■ **What this task involves**
Find the word "Dependencies" in the records and copy every line where it occurs.

■ **Given entries**
--- START ---
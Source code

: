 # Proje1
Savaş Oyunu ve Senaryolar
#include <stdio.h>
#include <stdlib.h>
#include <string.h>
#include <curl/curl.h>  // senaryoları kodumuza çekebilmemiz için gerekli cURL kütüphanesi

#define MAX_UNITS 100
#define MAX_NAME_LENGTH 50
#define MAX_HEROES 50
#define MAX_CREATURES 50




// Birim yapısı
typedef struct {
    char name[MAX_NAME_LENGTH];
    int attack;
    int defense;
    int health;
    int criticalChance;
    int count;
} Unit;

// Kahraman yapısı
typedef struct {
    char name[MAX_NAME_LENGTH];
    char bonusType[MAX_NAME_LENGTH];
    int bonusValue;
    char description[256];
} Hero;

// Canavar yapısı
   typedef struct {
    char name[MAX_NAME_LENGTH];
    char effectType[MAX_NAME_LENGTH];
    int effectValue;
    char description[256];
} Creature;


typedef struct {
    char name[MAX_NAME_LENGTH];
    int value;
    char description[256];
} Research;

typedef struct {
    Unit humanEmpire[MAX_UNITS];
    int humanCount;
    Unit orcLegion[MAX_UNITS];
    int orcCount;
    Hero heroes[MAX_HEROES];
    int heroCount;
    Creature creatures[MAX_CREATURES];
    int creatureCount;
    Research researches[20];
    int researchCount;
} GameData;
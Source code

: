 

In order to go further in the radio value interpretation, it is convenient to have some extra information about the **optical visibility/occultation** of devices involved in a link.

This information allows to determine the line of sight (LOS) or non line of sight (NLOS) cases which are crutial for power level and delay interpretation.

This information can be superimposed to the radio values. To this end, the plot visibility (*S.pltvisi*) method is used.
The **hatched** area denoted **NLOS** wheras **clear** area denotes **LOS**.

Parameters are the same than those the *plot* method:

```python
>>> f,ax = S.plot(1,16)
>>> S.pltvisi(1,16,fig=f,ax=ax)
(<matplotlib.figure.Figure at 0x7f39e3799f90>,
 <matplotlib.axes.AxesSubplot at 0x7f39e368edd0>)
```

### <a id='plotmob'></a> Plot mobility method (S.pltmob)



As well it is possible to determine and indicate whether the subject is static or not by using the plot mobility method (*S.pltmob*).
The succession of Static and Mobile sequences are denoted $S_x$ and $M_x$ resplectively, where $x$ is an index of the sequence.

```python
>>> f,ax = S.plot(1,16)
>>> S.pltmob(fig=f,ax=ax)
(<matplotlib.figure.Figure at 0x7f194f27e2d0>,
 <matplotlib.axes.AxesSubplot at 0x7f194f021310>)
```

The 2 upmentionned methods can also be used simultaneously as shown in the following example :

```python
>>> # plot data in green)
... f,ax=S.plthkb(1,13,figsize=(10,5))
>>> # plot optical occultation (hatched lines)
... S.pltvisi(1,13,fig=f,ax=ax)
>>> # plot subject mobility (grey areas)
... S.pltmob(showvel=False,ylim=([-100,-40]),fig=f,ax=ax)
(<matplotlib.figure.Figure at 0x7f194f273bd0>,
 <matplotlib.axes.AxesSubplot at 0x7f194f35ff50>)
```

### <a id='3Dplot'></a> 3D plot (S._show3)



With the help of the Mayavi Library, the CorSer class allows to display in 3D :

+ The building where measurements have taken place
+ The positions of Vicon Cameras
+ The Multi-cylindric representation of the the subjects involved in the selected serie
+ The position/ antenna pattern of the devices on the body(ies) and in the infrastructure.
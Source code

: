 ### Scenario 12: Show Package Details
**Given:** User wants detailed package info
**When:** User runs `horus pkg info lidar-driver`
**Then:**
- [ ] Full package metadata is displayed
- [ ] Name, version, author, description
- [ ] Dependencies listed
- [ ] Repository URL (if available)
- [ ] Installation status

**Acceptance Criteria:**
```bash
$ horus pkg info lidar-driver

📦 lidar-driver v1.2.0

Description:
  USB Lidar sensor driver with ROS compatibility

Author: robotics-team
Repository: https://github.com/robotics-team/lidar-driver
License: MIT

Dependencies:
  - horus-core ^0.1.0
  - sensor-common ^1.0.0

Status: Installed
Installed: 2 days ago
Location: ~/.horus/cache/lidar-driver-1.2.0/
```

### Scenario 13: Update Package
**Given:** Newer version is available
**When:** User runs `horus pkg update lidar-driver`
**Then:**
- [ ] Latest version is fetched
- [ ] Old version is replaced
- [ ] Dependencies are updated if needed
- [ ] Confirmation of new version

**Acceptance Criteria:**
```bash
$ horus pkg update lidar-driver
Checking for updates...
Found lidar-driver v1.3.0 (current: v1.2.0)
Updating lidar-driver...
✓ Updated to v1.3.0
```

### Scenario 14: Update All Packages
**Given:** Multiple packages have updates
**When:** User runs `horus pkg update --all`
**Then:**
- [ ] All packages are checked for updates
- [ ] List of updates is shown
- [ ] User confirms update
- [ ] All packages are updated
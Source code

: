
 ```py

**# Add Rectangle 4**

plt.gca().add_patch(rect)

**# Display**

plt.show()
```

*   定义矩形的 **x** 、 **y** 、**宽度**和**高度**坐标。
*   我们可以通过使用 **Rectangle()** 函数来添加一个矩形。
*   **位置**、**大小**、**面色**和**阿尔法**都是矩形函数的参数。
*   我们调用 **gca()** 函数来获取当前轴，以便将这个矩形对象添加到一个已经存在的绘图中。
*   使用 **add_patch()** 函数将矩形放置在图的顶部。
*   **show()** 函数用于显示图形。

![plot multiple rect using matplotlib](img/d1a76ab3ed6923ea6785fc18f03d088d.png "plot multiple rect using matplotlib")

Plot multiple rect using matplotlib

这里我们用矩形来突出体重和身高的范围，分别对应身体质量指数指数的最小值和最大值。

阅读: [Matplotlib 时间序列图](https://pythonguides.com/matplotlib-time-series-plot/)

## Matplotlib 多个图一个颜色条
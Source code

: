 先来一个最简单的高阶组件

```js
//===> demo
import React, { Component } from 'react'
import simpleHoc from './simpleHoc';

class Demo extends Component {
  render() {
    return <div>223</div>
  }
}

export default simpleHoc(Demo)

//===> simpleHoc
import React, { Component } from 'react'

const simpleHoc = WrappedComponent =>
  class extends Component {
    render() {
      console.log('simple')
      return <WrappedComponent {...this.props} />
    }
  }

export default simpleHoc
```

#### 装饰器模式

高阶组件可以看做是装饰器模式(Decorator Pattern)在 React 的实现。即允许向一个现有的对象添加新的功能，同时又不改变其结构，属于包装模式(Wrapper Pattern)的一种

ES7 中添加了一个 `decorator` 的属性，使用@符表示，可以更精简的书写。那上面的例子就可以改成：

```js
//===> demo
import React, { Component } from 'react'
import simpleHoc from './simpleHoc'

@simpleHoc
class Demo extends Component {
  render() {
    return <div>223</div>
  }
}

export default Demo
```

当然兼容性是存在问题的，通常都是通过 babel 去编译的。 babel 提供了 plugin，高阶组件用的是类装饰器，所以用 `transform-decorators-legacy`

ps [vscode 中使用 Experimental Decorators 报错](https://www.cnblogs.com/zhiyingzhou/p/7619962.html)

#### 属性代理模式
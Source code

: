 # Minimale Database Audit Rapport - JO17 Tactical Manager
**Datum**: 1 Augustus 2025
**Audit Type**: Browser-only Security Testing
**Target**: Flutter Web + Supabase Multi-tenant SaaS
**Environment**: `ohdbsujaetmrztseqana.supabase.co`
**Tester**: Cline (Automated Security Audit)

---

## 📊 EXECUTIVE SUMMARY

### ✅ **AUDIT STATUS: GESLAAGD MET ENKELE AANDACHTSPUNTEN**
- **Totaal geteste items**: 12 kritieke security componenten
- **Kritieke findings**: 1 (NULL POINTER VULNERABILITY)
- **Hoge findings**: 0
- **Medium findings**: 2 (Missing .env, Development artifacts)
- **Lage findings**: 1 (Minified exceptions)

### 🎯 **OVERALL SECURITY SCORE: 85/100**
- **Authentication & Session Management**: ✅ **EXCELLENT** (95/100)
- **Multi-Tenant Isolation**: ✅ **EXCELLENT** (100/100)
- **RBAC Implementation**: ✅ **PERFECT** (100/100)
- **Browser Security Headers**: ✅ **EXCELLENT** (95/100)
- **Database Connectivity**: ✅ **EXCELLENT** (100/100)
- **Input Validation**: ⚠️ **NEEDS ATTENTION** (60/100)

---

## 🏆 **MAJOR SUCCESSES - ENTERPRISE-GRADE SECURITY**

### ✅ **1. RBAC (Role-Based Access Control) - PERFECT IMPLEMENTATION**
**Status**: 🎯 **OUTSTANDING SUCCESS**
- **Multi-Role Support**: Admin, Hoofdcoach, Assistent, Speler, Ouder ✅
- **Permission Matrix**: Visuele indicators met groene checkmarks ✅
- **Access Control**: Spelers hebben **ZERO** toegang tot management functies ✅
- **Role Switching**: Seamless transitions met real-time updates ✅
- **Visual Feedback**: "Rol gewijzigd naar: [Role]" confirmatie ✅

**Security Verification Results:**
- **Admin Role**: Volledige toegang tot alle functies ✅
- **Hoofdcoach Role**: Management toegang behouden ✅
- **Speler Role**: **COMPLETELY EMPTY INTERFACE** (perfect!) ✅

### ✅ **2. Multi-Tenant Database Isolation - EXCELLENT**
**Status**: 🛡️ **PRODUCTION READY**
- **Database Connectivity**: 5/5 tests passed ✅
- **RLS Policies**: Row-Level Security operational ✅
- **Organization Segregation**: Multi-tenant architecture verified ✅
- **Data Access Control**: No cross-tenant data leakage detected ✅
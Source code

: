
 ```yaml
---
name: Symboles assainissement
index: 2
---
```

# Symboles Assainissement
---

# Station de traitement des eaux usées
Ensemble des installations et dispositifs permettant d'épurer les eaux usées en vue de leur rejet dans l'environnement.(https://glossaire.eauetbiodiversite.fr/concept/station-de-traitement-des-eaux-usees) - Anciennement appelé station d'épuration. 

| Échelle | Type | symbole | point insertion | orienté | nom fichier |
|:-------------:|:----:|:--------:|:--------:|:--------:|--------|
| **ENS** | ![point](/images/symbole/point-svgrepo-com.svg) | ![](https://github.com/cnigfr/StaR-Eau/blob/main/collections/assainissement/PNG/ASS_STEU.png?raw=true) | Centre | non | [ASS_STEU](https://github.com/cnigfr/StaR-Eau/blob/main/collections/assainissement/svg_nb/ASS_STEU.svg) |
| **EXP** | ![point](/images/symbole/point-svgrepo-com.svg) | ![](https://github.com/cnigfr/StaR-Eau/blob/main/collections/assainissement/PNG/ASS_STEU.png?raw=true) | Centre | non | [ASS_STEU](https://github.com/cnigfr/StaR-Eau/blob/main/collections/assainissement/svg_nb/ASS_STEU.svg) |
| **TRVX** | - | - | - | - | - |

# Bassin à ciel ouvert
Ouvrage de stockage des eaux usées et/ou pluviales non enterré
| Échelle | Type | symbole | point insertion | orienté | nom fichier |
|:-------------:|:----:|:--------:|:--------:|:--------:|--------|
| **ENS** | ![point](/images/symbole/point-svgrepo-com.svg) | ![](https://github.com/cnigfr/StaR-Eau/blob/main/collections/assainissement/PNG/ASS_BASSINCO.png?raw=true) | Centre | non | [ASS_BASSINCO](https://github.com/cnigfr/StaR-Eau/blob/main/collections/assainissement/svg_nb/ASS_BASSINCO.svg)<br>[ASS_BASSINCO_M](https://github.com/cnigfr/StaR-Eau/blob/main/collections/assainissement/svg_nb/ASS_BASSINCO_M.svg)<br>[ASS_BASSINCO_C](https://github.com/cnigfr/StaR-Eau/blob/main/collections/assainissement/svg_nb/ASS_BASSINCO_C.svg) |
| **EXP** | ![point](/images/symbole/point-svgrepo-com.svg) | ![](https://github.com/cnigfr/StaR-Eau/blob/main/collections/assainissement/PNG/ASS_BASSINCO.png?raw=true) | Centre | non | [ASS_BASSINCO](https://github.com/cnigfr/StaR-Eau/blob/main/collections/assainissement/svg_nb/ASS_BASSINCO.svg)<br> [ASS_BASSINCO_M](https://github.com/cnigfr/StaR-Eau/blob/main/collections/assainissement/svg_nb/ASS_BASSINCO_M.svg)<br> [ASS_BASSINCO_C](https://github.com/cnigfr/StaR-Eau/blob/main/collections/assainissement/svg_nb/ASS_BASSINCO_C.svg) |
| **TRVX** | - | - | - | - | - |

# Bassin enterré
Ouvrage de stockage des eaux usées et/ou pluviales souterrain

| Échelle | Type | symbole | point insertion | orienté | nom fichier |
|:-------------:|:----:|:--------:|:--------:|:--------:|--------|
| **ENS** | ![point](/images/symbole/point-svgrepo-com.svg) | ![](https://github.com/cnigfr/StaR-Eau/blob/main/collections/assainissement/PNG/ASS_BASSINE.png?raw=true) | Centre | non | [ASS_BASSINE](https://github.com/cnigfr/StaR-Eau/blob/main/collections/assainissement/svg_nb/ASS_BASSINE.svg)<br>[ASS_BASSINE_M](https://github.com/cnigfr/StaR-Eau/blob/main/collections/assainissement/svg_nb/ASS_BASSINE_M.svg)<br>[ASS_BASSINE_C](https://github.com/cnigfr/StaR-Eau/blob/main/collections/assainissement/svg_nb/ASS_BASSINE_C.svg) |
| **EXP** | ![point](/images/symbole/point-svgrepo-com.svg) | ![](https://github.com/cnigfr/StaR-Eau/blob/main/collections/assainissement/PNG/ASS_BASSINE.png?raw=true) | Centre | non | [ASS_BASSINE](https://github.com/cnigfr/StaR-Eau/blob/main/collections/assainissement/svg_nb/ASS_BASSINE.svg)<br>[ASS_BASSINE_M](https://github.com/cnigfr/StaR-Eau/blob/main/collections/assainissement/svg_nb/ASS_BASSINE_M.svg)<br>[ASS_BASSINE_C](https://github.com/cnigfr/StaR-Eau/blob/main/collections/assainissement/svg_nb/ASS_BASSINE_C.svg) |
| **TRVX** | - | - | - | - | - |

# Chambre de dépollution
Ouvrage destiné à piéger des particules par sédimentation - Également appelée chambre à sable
--- END ---
■ **Solution to this problem**
- [ ] Dependencies listed
Dependencies:
- [ ] Dependencies are updated if needed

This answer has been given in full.